Kapolri Didesak Perbaiki Sistem Kultural dan Struktural Polri

  • Bagikan

Komisi III DPR RI telah melaksanakan Rapat Kerja dan Rapat Dengar Pendapat Komisi III dengan Kapolri Jenderal Pol. Listyo Sigit Prabowo, Wakapolri Komjen. Pol.. Gatot Eddy Pramono, Kepala Badan Reserse Kriminal (Kabareskrim) Polri Komjen Pol. Agus Andrianto, Inspektur Pengawasan Umum (Irwasum) Polri Komjen Pol. Agung Budi Maryoto,Kadiv Humas Polri Irjen. Pol. Dedi Prasetyo serta segenap jajaran Polri di Gedung Nusantara II DPR RI, Senayan, Jakarta, Rabu (24/08/2022).
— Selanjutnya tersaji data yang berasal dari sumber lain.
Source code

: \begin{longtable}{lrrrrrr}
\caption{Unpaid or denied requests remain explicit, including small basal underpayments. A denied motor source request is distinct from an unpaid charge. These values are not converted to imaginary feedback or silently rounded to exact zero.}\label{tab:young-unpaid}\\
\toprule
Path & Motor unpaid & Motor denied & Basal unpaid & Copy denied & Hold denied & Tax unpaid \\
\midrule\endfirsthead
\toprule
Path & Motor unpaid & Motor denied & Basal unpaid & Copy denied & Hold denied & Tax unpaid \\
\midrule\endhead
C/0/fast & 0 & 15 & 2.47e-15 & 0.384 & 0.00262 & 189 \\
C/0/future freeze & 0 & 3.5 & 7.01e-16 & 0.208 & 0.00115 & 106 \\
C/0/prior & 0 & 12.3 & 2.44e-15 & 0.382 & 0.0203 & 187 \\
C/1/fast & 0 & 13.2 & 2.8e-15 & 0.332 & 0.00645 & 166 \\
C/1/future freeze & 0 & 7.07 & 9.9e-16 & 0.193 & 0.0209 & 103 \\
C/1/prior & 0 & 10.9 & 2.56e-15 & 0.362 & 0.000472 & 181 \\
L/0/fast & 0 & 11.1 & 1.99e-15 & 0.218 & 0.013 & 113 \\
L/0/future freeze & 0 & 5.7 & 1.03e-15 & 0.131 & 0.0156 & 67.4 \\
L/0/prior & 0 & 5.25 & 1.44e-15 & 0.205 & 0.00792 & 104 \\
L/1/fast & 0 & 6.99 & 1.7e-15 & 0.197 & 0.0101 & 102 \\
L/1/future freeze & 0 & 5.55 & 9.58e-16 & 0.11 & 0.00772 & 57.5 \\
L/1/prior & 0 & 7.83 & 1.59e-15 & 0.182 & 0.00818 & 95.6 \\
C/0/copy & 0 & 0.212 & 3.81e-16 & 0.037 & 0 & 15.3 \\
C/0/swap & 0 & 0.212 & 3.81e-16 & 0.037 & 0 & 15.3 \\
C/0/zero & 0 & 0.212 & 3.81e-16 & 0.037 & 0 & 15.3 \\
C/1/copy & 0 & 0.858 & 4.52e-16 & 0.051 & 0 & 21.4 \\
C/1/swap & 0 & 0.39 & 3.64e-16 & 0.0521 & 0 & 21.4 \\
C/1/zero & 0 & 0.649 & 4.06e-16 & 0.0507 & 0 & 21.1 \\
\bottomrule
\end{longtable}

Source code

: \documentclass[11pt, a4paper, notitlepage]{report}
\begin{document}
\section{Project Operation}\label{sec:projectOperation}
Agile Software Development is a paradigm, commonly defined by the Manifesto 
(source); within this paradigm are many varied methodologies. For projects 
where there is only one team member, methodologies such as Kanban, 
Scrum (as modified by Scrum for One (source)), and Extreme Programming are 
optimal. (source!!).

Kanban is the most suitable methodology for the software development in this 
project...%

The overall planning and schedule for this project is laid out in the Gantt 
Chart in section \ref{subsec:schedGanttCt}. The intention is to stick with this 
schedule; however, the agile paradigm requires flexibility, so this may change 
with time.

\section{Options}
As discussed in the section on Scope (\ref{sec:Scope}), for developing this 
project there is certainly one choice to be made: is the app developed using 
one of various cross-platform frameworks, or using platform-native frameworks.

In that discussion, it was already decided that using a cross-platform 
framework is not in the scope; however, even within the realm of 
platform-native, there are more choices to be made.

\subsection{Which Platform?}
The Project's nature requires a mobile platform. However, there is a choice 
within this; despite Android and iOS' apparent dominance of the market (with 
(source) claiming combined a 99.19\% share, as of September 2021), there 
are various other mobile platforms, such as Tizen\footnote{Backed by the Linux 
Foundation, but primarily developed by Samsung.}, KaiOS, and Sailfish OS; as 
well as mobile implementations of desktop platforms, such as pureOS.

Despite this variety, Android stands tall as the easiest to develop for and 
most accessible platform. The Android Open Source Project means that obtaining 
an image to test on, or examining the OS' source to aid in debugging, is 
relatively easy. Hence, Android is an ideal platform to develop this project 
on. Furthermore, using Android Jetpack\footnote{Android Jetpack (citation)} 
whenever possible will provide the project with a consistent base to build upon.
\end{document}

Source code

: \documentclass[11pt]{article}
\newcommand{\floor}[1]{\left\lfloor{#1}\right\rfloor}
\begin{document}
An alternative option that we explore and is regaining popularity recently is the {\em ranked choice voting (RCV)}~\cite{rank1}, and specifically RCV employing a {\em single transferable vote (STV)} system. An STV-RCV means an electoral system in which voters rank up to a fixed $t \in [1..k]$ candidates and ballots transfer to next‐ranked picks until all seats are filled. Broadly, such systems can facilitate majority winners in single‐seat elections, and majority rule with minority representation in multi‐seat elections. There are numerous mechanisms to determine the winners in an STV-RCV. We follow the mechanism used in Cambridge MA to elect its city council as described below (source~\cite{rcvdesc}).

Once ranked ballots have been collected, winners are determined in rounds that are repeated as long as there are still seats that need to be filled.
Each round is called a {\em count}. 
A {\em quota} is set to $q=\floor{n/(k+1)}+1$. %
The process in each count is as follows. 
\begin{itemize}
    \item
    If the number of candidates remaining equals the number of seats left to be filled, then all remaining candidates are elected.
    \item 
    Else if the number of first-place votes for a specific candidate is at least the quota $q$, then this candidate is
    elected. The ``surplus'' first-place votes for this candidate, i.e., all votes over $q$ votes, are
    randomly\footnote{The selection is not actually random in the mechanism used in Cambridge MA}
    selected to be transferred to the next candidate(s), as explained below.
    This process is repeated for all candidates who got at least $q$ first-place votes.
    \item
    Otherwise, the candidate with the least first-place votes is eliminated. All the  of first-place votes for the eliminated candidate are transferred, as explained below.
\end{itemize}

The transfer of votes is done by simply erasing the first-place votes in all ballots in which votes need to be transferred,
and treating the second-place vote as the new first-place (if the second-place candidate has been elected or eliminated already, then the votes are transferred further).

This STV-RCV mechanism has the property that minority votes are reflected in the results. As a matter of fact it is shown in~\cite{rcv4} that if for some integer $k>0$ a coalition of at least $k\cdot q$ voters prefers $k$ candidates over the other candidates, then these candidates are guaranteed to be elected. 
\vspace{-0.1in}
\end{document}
Dalam rapat yang berlangsung sejak Rabu (24/8) siang hingga malam, rapat Komisi III DPR RI dengan Kapolri tersebut menghasilkan kesimpulan. “ Pertama, Komisi III DPR RI mendukung secara penuh Kapolri dalam penanganan perkara pidana dalam peristiwa Duren Tiga secara profesional, transparan dan akuntabel,” ujar Ketua Komisi III DPR RI Bambang Wuryanto sebagaimana termaktub dalam kesimpulan rapat.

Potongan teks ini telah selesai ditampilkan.